Aside from seeing whether or not a page was recently evicted, we can
also take a reasonable guess at how many other pages were evicted since
this page was evicted.

Signed-off-by: Rik van Riel <riel@redhat.com>

Index: linux-2.6.12-vm/include/linux/swap.h
===================================================================
--- linux-2.6.12-vm.orig/include/linux/swap.h
+++ linux-2.6.12-vm/include/linux/swap.h
@@ -153,6 +153,11 @@ extern void out_of_memory(unsigned int _
 /* linux/mm/memory.c */
 extern void swapin_readahead(swp_entry_t, unsigned long, struct vm_area_struct *);
 
+/* linux/mm/nonresident.c */
+extern int remember_page(struct address_space *, unsigned long);
+extern int recently_evicted(struct address_space *, unsigned long);
+extern void init_nonresident(void);
+
 /* linux/mm/page_alloc.c */
 extern unsigned long totalram_pages;
 extern unsigned long totalhigh_pages;
@@ -288,6 +293,11 @@ static inline swp_entry_t get_swap_page(
 #define grab_swap_token()  do { } while(0)

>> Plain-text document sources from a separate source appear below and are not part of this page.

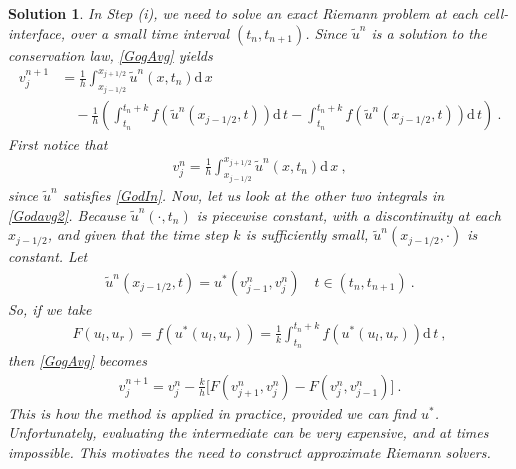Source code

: \documentclass[10pt,letterpaper]{article}
\newcommand{\dif}[1][]{\mathrm{d} {#1}\,}
\newcommand{\rb}[1]{ \left(  {#1} \right) }
\newcommand{\frb}[1]{ \left(  {#1} \right) }
\theoremstyle{break}
\newtheorem{solution}{Solution}
\begin{document}
\begin{solution}
    In Step (i), we need to solve an exact Riemann problem at each cell-interface, over a small time interval $(t_n,t_{n+1})$. Since $\widetilde u^n$ is a solution to the conservation law, \eqref{GogAvg} yields
    \begin{align} \label{Godavg2}
        v_{j}^{n+1} &=\frac{1}{h}\int_{x_{j-1/2}}^{x_{j+1/2}}\tilde{u}^{n}\frb{x,t_{n}}\dif x\\
            &\quad -\frac{1}{h}\rb{
                \int_{t_n}^{t_n+k} f\frb{\tilde{u}^{n}\frb{x_{j-1/2},t}}\dif t
                -\int_{t_n}^{t_n+k} f\frb{\tilde{u}^{n}\frb{x_{j-1/2},t}}\dif t}\ .
    \end{align}
    First notice that
    \begin{gather}
        v^n_j=\frac{1}{h}\int_{x_{j-1/2}}^{x_{j+1/2}}\tilde{u}^{n}\frb{x,t_{n}}\dif x\ ,
    \end{gather}
    since $\widetilde u^n$ satisfies \eqref{GodIn}.
    Now, let us look at the other two integrals in \eqref{Godavg2}.
    Because $\widetilde u^n\frb{\cdot,t_n}$ is piecewise constant, with a discontinuity at each $x_{j-1/2}$, 
    and given that the time step $k$ is sufficiently small, $\widetilde u^n\frb{x_{j-1/2},\cdot}$ is constant. Let
    \begin{gather}
        \tilde{u}^{n}\frb{x_{j-1/2},t}=u^*\frb{v^n_{j-1},v^n_{j}}
        \quad
        t\in(t_n,t_{n+1})\ .
    \end{gather}
    So, if we take
    \begin{gather}
        F(u_l,u_r)=f\frb{u^*(u_l,u_r)}=\frac{1}{k}\int_{t_n}^{t_n+k} f\frb{u^*(u_l,u_r)}\dif t\ ,
    \end{gather}
    then \eqref{GogAvg} becomes
    \begin{gather} \label{GodCons}
        v^{n+1}_j=v^n_j-\frac{k}{h}\Big[ F\frb{v^n_{j+1},v^n_{j}} -F\frb{v^n_{j},v^n_{j-1}}\Big]\ .
    \end{gather}
    This is how the method is applied in practice, provided we can find $u^*$. Unfortunately, evaluating the intermediate can be very expensive, and at times impossible. This motivates the need to construct \textit{approximate Riemann solvers}.
\end{solution}
\end{document}
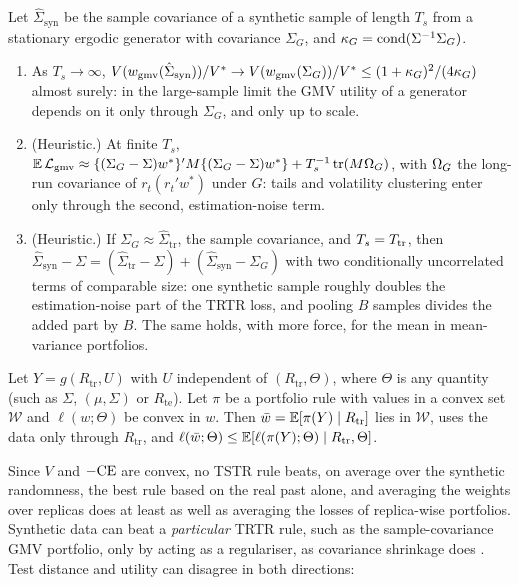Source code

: \begin{corollary}\label{cor:gmv-drivers}
Let $\hat\Sigma_{\mathrm{syn}}$ be the sample covariance of a synthetic sample of length $T_s$ from
a stationary ergodic generator with covariance $\Sigma_G$, and $\kappa_G=\operatorname{cond}(\Sigma^{-1}\Sigma_G)$.
\begin{enumerate}
  \item[(i)] As $T_s\to\infty$,
  $V(w_{\mathrm{gmv}}(\hat\Sigma_{\mathrm{syn}}))/V^*\to V(w_{\mathrm{gmv}}(\Sigma_G))/V^*\le(1+\kappa_G)^2/(4\kappa_G)$
  almost surely: in the large-sample limit the GMV utility of a generator depends on it only
  through $\Sigma_G$, and only up to scale.
  \item[(ii)] (Heuristic.) At finite $T_s$,
  $\mathbb{E}\,\mathcal L_{\mathrm{gmv}}\approx\{(\Sigma_G-\Sigma)w^*\}'M\{(\Sigma_G-\Sigma)w^*\}+T_s^{-1}\operatorname{tr}(M\Omega_G)$,
  with $\Omega_G$ the long-run covariance of $r_t(r_t'w^*)$ under $G$: tails and volatility
  clustering enter only through the second, estimation-noise term.
  \item[(iii)] (Heuristic.) If $\Sigma_G\approx\hat\Sigma_{\mathrm{tr}}$, the \TRAIN{} sample
  covariance, and $T_s=T_{\mathrm{tr}}$, then
  $\hat\Sigma_{\mathrm{syn}}-\Sigma=(\hat\Sigma_{\mathrm{tr}}-\Sigma)+(\hat\Sigma_{\mathrm{syn}}-\Sigma_G)$
  with two conditionally uncorrelated terms of comparable size: one synthetic sample roughly
  doubles the estimation-noise part of the TRTR loss, and pooling $B$ samples divides the added
  part by $B$. The same holds, with more force, for the mean in mean-variance portfolios.
\end{enumerate}
\end{corollary}

\begin{proposition}\label{prop:no-free-lunch}
Let $Y=g(R_{\mathrm{tr}},U)$ with $U$ independent of $(R_{\mathrm{tr}},\Theta)$, where $\Theta$ is
any \TEST{} quantity (such as $\Sigma$, $(\mu,\Sigma)$ or $R_{\mathrm{te}}$). Let $\pi$ be a
portfolio rule with values in a convex set $\mathcal W$ and $\ell(w;\Theta)$ be convex in $w$.
Then $\bar w=\mathbb{E}[\pi(Y)\mid R_{\mathrm{tr}}]$ lies in $\mathcal W$, uses the data only through
$R_{\mathrm{tr}}$, and $\ell(\bar w;\Theta)\le\mathbb{E}[\ell(\pi(Y);\Theta)\mid R_{\mathrm{tr}},\Theta]$.
\end{proposition}

Since $V$ and $-\mathrm{CE}$ are convex, no TSTR rule beats, on average over the synthetic randomness,
the best rule based on the real past alone, and averaging the weights over replicas does at least
as well as averaging the losses of replica-wise portfolios. Synthetic data can beat a
\emph{particular} TRTR rule, such as the sample-covariance GMV portfolio, only by acting as a
regulariser, as covariance shrinkage does \citep{ledoit2004well,jagannathan2003risk}. Test
distance and utility can disagree in both directions:

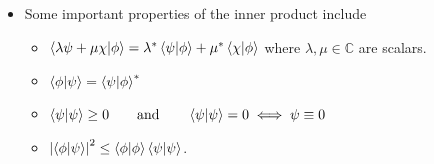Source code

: \documentclass[11pt, a4paper]{article}
\newcommand{\eqtext}[1]{\qquad \text{#1} \qquad}
\newcommand{\p}{\psi}  %
\begin{document}
\begin{itemize}
    \item Some important properties of the inner product include
    \begin{itemize}
        \item $ \braket{\lambda \psi + \mu \chi}{\phi} = \lambda^{*} \braket{\psi}{\phi} + \mu^{*} \braket{\chi}{\phi}$ where $ \lambda, \mu \in \mathbb{C} $ are scalars.

        \item $ \braket{\phi}{\psi} = \braket{\psi}{\phi}^{*} $

        \item $ \braket{\psi}{\psi} \geq 0 \eqtext{and} \braket{\psi}{\psi} = 0 \iff \psi \equiv 0 $

        \item $ \abs{\braket{\phi}{\psi}}^{2} \leq \braket{\phi}{\phi}\braket{\p}{\p} $.
    \end{itemize}
	

\end{itemize}
\end{document}
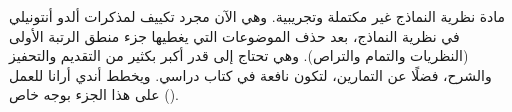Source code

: \documentclass[../../include/open-logic-part]{subfiles}
\begin{document}

\begin{editorial}
  مادة نظرية النماذج غير مكتملة وتجريبية. وهي الآن مجرد تكييف لمذكرات
  ألدو أنتونيلي في نظرية النماذج، بعد حذف الموضوعات التي يغطيها جزء
  منطق الرتبة الأولى (النظريات والتمام والتراص). وهي تحتاج إلى قدر
  أكبر بكثير من التقديم والتحفيز والشرح، فضلًا عن التمارين، لتكون
  نافعة في كتاب دراسي. ويخطط أندي أرانا للعمل على هذا الجزء بوجه خاص
  ().
\end{editorial}





\OLEndPartHook
\end{document}
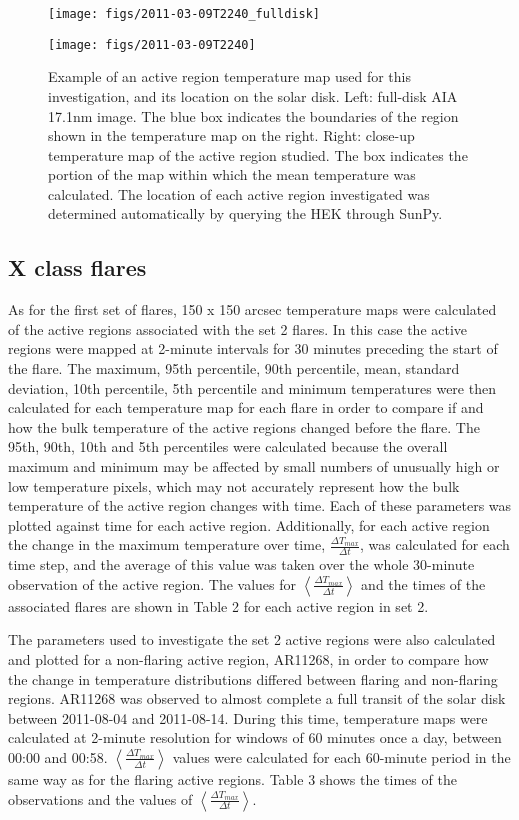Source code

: \documentclass[namedreferences]{solarphysics}
\begin{document}
\begin{article}
\begin{figure}
  \centerline{\texttt{[image: figs/2011-03-09T2240\_fulldisk]}}
  \centerline{\texttt{[image: figs/2011-03-09T2240]}}
\caption{Example of an active region temperature map used for this investigation, and its location on the solar disk.
Left: full-disk AIA 17.1nm image.
The blue box indicates the boundaries of the region shown in the temperature map on the right.
Right: close-up temperature map of the active region studied.
The box indicates the portion of the map within which the mean temperature was calculated.
The location of each active region investigated was determined automatically by querying the HEK through SunPy.\label{fig:ar-demo}}
\end{figure}

\subsection{X class flares}
As for the first set of flares, 150 x 150 arcsec temperature maps were calculated of the active regions associated with the set 2 flares.
In this case the active regions were mapped at 2-minute intervals for 30 minutes preceding the start of the flare.
The maximum, 95th percentile, 90th percentile, mean, standard deviation, 10th percentile, 5th percentile and minimum temperatures were then calculated for each temperature map for each flare in order to compare if and how the bulk temperature of the active regions changed before the flare.
The 95th, 90th, 10th and 5th percentiles were calculated because the overall maximum and minimum may be affected by small numbers of unusually high or low temperature pixels, which may not accurately represent how the bulk temperature of the active region changes with time.
Each of these parameters was plotted against time for each active region.
Additionally, for each active region the change in the maximum temperature over time, $\frac{\Delta T_{max}}{\Delta t}$, was calculated for each time step, and the average of this value was taken over the whole 30-minute observation of the active region.
The values for $\left\langle \frac{\Delta T_{max}}{\Delta t}\right\rangle$ and the times of the associated flares are shown in Table 2 for each active region in set 2. %

The parameters used to investigate the set 2 active regions were also calculated and plotted for a non-flaring active region, AR11268, in order to compare how the change in temperature distributions differed between flaring and non-flaring regions.
AR11268 was observed to almost complete a full transit of the solar disk between 2011-08-04 and 2011-08-14.
During this time, temperature maps were calculated at 2-minute resolution for windows of 60 minutes once a day, between 00:00 and 00:58. $\left\langle \frac{\Delta T_{max}}{\Delta t}\right\rangle$ values were calculated for each 60-minute period in the same way as for the flaring active regions.
Table 3 shows the times of the observations and the values of $\left\langle \frac{\Delta T_{max}}{\Delta t}\right\rangle$.


\end{article}
\end{document}

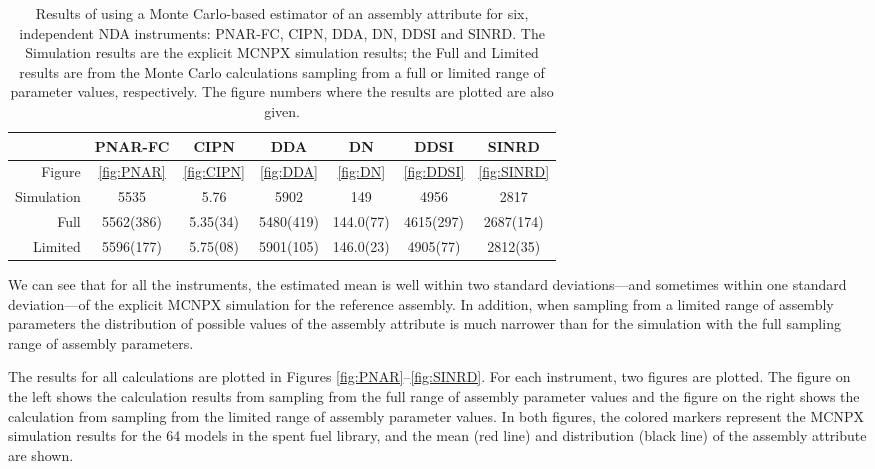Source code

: \documentclass{ansnse}
\begin{document}
\begin{table}[h]\centering
    \begin{tabular}{r@{}S@{}S@{}S@{}S@{}S@{}S}
        \toprule
                     & {PNAR-FC} & {CIPN}   & {DDA}     & {DN}      & {DDSI}    & {SINRD} \\
        \midrule
        Figure       & {\ref{fig:PNAR}} & {\ref{fig:CIPN}} & {\ref{fig:DDA}} & {\ref{fig:DN}} & {\ref{fig:DDSI}} & {\ref{fig:SINRD}} \\
        \midrule
        Simulation   & 5535      & 5.76     & 5902      & 149       & 4956      & 2817 \\
        Full         & 5562(386) & 5.35(34) & 5480(419) & 144.0(77) & 4615(297) & 2687(174) \\
        Limited      & 5596(177) & 5.75(08) & 5901(105) & 146.0(23) & 4905(77)  & 2812(35) \\
        \bottomrule
    \end{tabular}
    \caption{Results of using a Monte Carlo-based estimator of an assembly attribute for six, independent NDA instruments: PNAR-FC, CIPN, DDA, DN, DDSI and SINRD.  The Simulation results are the explicit MCNPX simulation results; the Full and Limited results are from the Monte Carlo calculations sampling from a full or limited range of parameter values, respectively.  The figure numbers where the results are plotted are also given.}
    \label{tab:Results}
\end{table}

We can see that for all the instruments, the estimated mean is well within two standard deviations---and sometimes within one standard deviation---of the explicit MCNPX simulation for the reference assembly.  In addition, when sampling from a limited range of assembly parameters the distribution of possible values of the assembly attribute is much narrower than for the simulation with the full sampling range of assembly parameters.

The results for all calculations are plotted in Figures \ref{fig:PNAR}--\ref{fig:SINRD}.  For each instrument, two figures are plotted.  The figure on the left shows the calculation results from sampling from the full range of assembly parameter values and the figure on the right shows the calculation from sampling from the limited range of assembly parameter values.  In both figures, the colored markers represent the MCNPX simulation results for the 64 models in the spent fuel library, and the mean (red line) and distribution (black line) of the assembly attribute are shown.
\end{document}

 #define has_swap_token(x) 0
 
+/* linux/mm/nonresident.c */
+#define init_nonresident()	do { } while (0)
+#define remember_page(x,y)	0
+#define recently_evicted(x,y)	0
+
 #endif /* CONFIG_SWAP */
 #endif /* __KERNEL__*/
 #endif /* _LINUX_SWAP_H */
Index: linux-2.6.12-vm/init/main.c
===================================================================
--- linux-2.6.12-vm.orig/init/main.c
+++ linux-2.6.12-vm/init/main.c
@@ -47,6 +47,7 @@
 #include <linux/rmap.h>
 #include <linux/mempolicy.h>
 #include <linux/key.h>
+#include <linux/swap.h>
 
 #include <asm/io.h>
 #include <asm/bugs.h>
@@ -488,6 +489,7 @@ asmlinkage void __init start_kernel(void
 	}
 #endif
 	vfs_caches_init_early();
+	init_nonresident();
 	mem_init();
 	kmem_cache_init();
 	numa_policy_init();
Index: linux-2.6.12-vm/mm/Makefile
===================================================================
--- linux-2.6.12-vm.orig/mm/Makefile
+++ linux-2.6.12-vm/mm/Makefile
@@ -12,7 +12,8 @@ obj-y			:= bootmem.o filemap.o mempool.o
 			   readahead.o slab.o swap.o truncate.o vmscan.o \
 			   prio_tree.o $(mmu-y)
 
-obj-$(CONFIG_SWAP)	+= page_io.o swap_state.o swapfile.o thrash.o
+obj-$(CONFIG_SWAP)	+= page_io.o swap_state.o swapfile.o thrash.o \
+			   nonresident.o
 obj-$(CONFIG_HUGETLBFS)	+= hugetlb.o
 obj-$(CONFIG_NUMA) 	+= mempolicy.o
 obj-$(CONFIG_SHMEM) += shmem.o
Index: linux-2.6.12-vm/mm/nonresident.c
===================================================================
--- /dev/null
+++ linux-2.6.12-vm/mm/nonresident.c
@@ -0,0 +1,162 @@
+/*
+ * mm/nonresident.c
+ * (C) 2004,2005 Red Hat, Inc
+ * Written by Rik van Riel <riel@redhat.com>
+ * Released under the GPL, see the file COPYING for details.
+ *
+ * Keeps track of whether a non-resident page was recently evicted
+ * and should be immediately promoted to the active list. This also
+ * helps automatically tune the inactive target.
+ *
+ * The pageout code stores a recently evicted page in this cache
+ * by calling remember_page(mapping/mm, index/vaddr, generation)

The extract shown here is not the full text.